[Records drawn from a dataset]
--- START ---
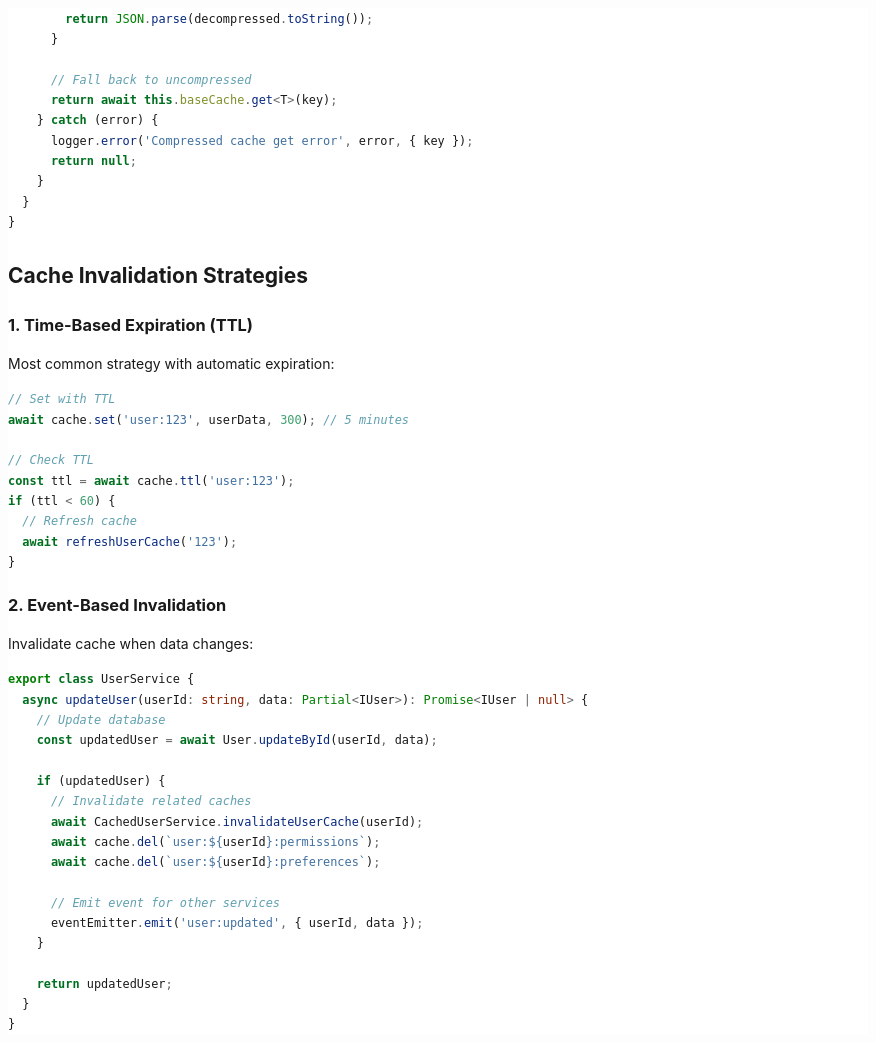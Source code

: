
 ```typescript
        return JSON.parse(decompressed.toString());
      }

      // Fall back to uncompressed
      return await this.baseCache.get<T>(key);
    } catch (error) {
      logger.error('Compressed cache get error', error, { key });
      return null;
    }
  }
}
```

## Cache Invalidation Strategies

### 1. Time-Based Expiration (TTL)

Most common strategy with automatic expiration:

```typescript
// Set with TTL
await cache.set('user:123', userData, 300); // 5 minutes

// Check TTL
const ttl = await cache.ttl('user:123');
if (ttl < 60) {
  // Refresh cache
  await refreshUserCache('123');
}
```

### 2. Event-Based Invalidation

Invalidate cache when data changes:

```typescript
export class UserService {
  async updateUser(userId: string, data: Partial<IUser>): Promise<IUser | null> {
    // Update database
    const updatedUser = await User.updateById(userId, data);
    
    if (updatedUser) {
      // Invalidate related caches
      await CachedUserService.invalidateUserCache(userId);
      await cache.del(`user:${userId}:permissions`);
      await cache.del(`user:${userId}:preferences`);
      
      // Emit event for other services
      eventEmitter.emit('user:updated', { userId, data });
    }

    return updatedUser;
  }
}
```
--- END ---
[What you will do]
When a line in the entries above contains "Invalidation", count it; please answer with the number only.

[Task solution]
2